Instructions to follow: The answer is the data repeated in full, with no pictures included.

Excerpts from a dataset:
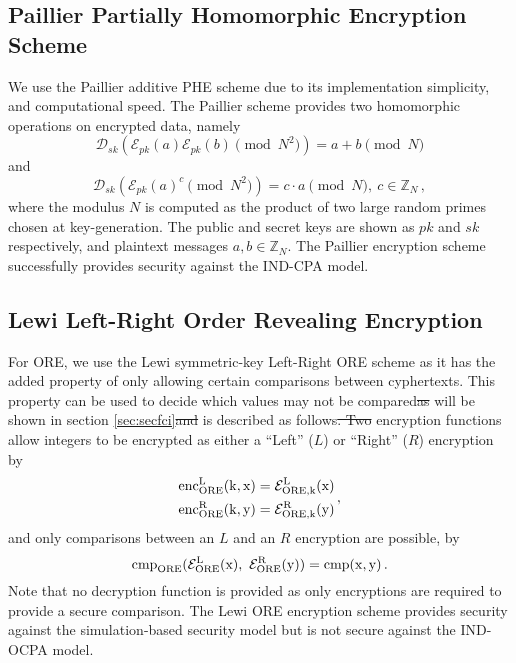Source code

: \documentclass[letterpaper, 10 pt, journal, twoside]{ieeetran}  %
\providecommand{\DIFadd}[1]{{\protect\color{blue}\uwave{#1}}} %
\providecommand{\DIFdel}[1]{{\protect\color{red}\sout{#1}}}                      %
\providecommand{\DIFaddbegin}{} %
\providecommand{\DIFaddend}{} %
\providecommand{\DIFdelbegin}{} %
\providecommand{\DIFdelend}{} %
\begin{document}
\subsection{Paillier Partially Homomorphic Encryption Scheme} \label{subsec:paillier}
We use the Paillier additive PHE scheme due to its implementation simplicity, and computational speed. The Paillier scheme provides two homomorphic operations on encrypted data, namely
\begin{equation}
   \mathcal{D}_{sk}(\mathcal{E}_{pk}(a)\mathcal{E}_{pk}(b) \!\!\pmod{N^{2}}) = a + b \!\!\pmod{N} \label{eqn:paillier_add}
\end{equation}
and
\begin{equation}
   \mathcal{D}_{sk}(\mathcal{E}_{pk}(a)^c \!\!\pmod{N^{2}}) = c\cdot a \!\!\pmod{N},\ c \in \mathbb{Z}_N\,, \label{eqn:paillier_mult}
\end{equation}
where the modulus $N$ is computed as the product of two large random primes chosen at key-generation. The public and secret keys are shown as $pk$ and $sk$ respectively, and plaintext messages $a,b \in \mathbb{Z}_N$. The Paillier encryption scheme successfully provides security against the IND-CPA model.

\subsection{Lewi Left-Right Order Revealing Encryption} \label{subsec:lewi}
For ORE, we use the Lewi symmetric-key Left-Right ORE scheme as it has the added property of only allowing certain comparisons between cyphertexts. This property can be used to decide which values may not be compared\DIFdelbegin \DIFdel{as }\DIFdelend \DIFaddbegin \DIFadd{, which }\DIFaddend will be shown in section \ref{sec:secfci}\DIFdelbegin \DIFdel{and }\DIFdelend \DIFaddbegin \DIFadd{. It }\DIFaddend is described as follows\DIFdelbegin \DIFdel{. Two }\DIFdelend \DIFaddbegin \DIFadd{: two }\DIFaddend encryption functions allow integers to be encrypted as either a ``Left'' ($L$) or ``Right'' ($R$) encryption by
\begin{equation}
   \begin{aligned} \label{eqn:lewi_l_r}
      &\operatorfont{enc}^L_{ORE}(k, x) = \mathcal{E}^L_{ORE,k}(x) \\
      &\operatorfont{enc}^R_{ORE}(k, y) = \mathcal{E}^R_{ORE,k}(y)
   \end{aligned}\,,
\end{equation}
and only comparisons between an $L$ and an $R$ encryption are possible, by
\begin{equation}
   \operatorfont{cmp}_{ORE}(\mathcal{E}^L_{ORE}(x),\ \mathcal{E}^R_{ORE}(y)) = \operatorfont{cmp}(x, y)\,. \label{eqn:lewi_cmp}
\end{equation}
Note that no decryption function is provided as only encryptions are required to provide a secure comparison. The Lewi ORE encryption scheme provides security against the simulation-based security model \cite{chenettePracticalOrderRevealingEncryption2016} but is not secure against the IND-OCPA model.
\end{document}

Answer area:
Source code

: \documentclass[letterpaper, 10 pt, journal, twoside]{ieeetran}  %
\providecommand{\DIFadd}[1]{{\protect\color{blue}\uwave{#1}}} %
\providecommand{\DIFdel}[1]{{\protect\color{red}\sout{#1}}}                      %
\providecommand{\DIFaddbegin}{} %
\providecommand{\DIFaddend}{} %
\providecommand{\DIFdelbegin}{} %
\providecommand{\DIFdelend}{} %
\begin{document}
\subsection{Paillier Partially Homomorphic Encryption Scheme} \label{subsec:paillier}
We use the Paillier additive PHE scheme due to its implementation simplicity, and computational speed. The Paillier scheme provides two homomorphic operations on encrypted data, namely
\begin{equation}
   \mathcal{D}_{sk}(\mathcal{E}_{pk}(a)\mathcal{E}_{pk}(b) \!\!\pmod{N^{2}}) = a + b \!\!\pmod{N} \label{eqn:paillier_add}
\end{equation}
and
\begin{equation}
   \mathcal{D}_{sk}(\mathcal{E}_{pk}(a)^c \!\!\pmod{N^{2}}) = c\cdot a \!\!\pmod{N},\ c \in \mathbb{Z}_N\,, \label{eqn:paillier_mult}
\end{equation}
where the modulus $N$ is computed as the product of two large random primes chosen at key-generation. The public and secret keys are shown as $pk$ and $sk$ respectively, and plaintext messages $a,b \in \mathbb{Z}_N$. The Paillier encryption scheme successfully provides security against the IND-CPA model.

\subsection{Lewi Left-Right Order Revealing Encryption} \label{subsec:lewi}
For ORE, we use the Lewi symmetric-key Left-Right ORE scheme as it has the added property of only allowing certain comparisons between cyphertexts. This property can be used to decide which values may not be compared\DIFdelbegin \DIFdel{as }\DIFdelend \DIFaddbegin \DIFadd{, which }\DIFaddend will be shown in section \ref{sec:secfci}\DIFdelbegin \DIFdel{and }\DIFdelend \DIFaddbegin \DIFadd{. It }\DIFaddend is described as follows\DIFdelbegin \DIFdel{. Two }\DIFdelend \DIFaddbegin \DIFadd{: two }\DIFaddend encryption functions allow integers to be encrypted as either a ``Left'' ($L$) or ``Right'' ($R$) encryption by
\begin{equation}
   \begin{aligned} \label{eqn:lewi_l_r}
      &\operatorfont{enc}^L_{ORE}(k, x) = \mathcal{E}^L_{ORE,k}(x) \\
      &\operatorfont{enc}^R_{ORE}(k, y) = \mathcal{E}^R_{ORE,k}(y)
   \end{aligned}\,,
\end{equation}
and only comparisons between an $L$ and an $R$ encryption are possible, by
\begin{equation}
   \operatorfont{cmp}_{ORE}(\mathcal{E}^L_{ORE}(x),\ \mathcal{E}^R_{ORE}(y)) = \operatorfont{cmp}(x, y)\,. \label{eqn:lewi_cmp}
\end{equation}
Note that no decryption function is provided as only encryptions are required to provide a secure comparison. The Lewi ORE encryption scheme provides security against the simulation-based security model \cite{chenettePracticalOrderRevealingEncryption2016} but is not secure against the IND-OCPA model.
\end{document}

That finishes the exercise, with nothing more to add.